Irse

Córdoba, 31 de julio, cinco de la tarde. Un hombre baja la calle intentando alcanzar su sombra, pero al otro lado de los cristales nadie oye sus pasos, ni el furor de las chicharras ni el ruido de los condensadores. Ahora que el termómetro de la plaza ha muerto, el calor ha dejado de ser un número.

—¿Dónde va ese ahora? La madre que lo parió—. Los más veteranos charlan ya con los brazos cruzados. Se lo han ganado. Los jóvenes son incapaces de controlar la euforia mientras limpian por última vez la sala. El cartel de «cerrado por vacaciones» saliendo por la impresora. Los camareros de los dos bares de la calle han sobrevivido a otro año infinito y están deseando desaparecer. Lo necesitan.
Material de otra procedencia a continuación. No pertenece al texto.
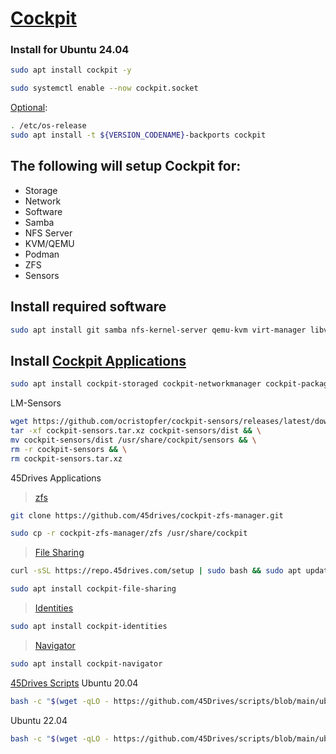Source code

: # [Cockpit](https://cockpit-project.org/)

### Install for Ubuntu 24.04
```bash
sudo apt install cockpit -y
```
```bash
sudo systemctl enable --now cockpit.socket
```
[Optional](https://cockpit-project.org/running.html#ubuntu):
```bash
. /etc/os-release
sudo apt install -t ${VERSION_CODENAME}-backports cockpit
```

## The following will setup Cockpit for:
* Storage
* Network
* Software
* Samba
* NFS Server
* KVM/QEMU
* Podman
* ZFS
* Sensors

## Install required software
```bash
sudo apt install git samba nfs-kernel-server qemu-kvm virt-manager libvirt-clients bridge-utils libvirt-daemon-system virtinst podman zfsutils-linux lm-sensors
```


## Install [Cockpit Applications](https://cockpit-project.org/applications.html)

```bash
sudo apt install cockpit-storaged cockpit-networkmanager cockpit-packagekit cockpit-machines cockpit-podman cockpit-sosreport cockpit-files
```
LM-Sensors
```bash
wget https://github.com/ocristopfer/cockpit-sensors/releases/latest/download/cockpit-sensors.tar.xz && \
tar -xf cockpit-sensors.tar.xz cockpit-sensors/dist && \
mv cockpit-sensors/dist /usr/share/cockpit/sensors && \
rm -r cockpit-sensors && \
rm cockpit-sensors.tar.xz
```

45Drives Applications
> [zfs](https://github.com/45Drives/cockpit-zfs-manager)
```bash
git clone https://github.com/45drives/cockpit-zfs-manager.git
```
```bash
sudo cp -r cockpit-zfs-manager/zfs /usr/share/cockpit
```
> [File Sharing](https://github.com/45Drives/cockpit-file-sharing)
```bash
curl -sSL https://repo.45drives.com/setup | sudo bash && sudo apt update
```
```bash
sudo apt install cockpit-file-sharing
```
> [Identities](https://github.com/45Drives/cockpit-identities)
```bash
sudo apt install cockpit-identities
```
> [Navigator](https://github.com/45Drives/cockpit-navigator)
```bash
sudo apt install cockpit-navigator
```

[45Drives Scripts](https://github.com/45Drives/scripts/tree/main)
Ubuntu 20.04
```bash
bash -c "$(wget -qLO - https://github.com/45Drives/scripts/blob/main/ubuntu20-preconfig-ceph.sh)"
```
Ubuntu 22.04
```bash
bash -c "$(wget -qLO - https://github.com/45Drives/scripts/blob/main/ubuntu22-preconfig-ceph.sh)"
```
Sus caras de alegría contrastan con el rictus febril de las fachadas. Las sillas de las terrazas llevan horas ardiendo. Ya no sirven para sentarse. La seriedad del metal se ha vuelto absurda. Yo los miro desde mi tienda como los niños miran las cabalgatas. Me están alegrando el día. Todavía me alegra la alegría de los demás. Estoy orgulloso de eso.— ¡Vente pacá!—Me grita Julián enseñándome una cerveza. Cierro y me uno a ellos. Imposible decir que no.

Dentro ya andan medio descamisados y pletóricos. Unos recogen, otros reponen, alguien ha puesto música, yo intento no estorbar. Nadie va a regalar ni un minuto más. El momento va a durar hasta que el encargado eche la llave y todos vuelen hasta septiembre como las cigüeñas. Pero mientras dura, soy testigo de la emoción. Llevan un año poniendo cafés a gente que tiene prisa. Dando los buenos días a gente que no responde. Digiriendo el mal humor ajeno y reprimiendo el propio. Poniendo una sonrisa en sus caras de cansancio. Poniendo el lomo a calentar bien temprano en la mañana. Sacando el orgullo de barrio y la fuerza de las entrañas. Levantando el negocio de otro. Ya nada puede pararlos. La cerveza sigue fluyendo. Todos hablan de sus planes y blasfeman y cantan. Porque están jodidos o poco les falta. Ya casi está. Las monedas tintinean. Todo cuadra. Las persianas a media asta. Un último brindis. ¡A tomar por culo!

Vuelvo a lo mío. Los veo irse y sus espaldas son la puerta del verano. Se alejan hacia un agosto de playas familiares, siestas refrigeradas y cubatas de chiringuito. Tras de sí, la calle enferma, mi tienda vacía, un hombre que mastica chicle de una manera exagerada y dos palomas que beben por turnos de la boca de riego.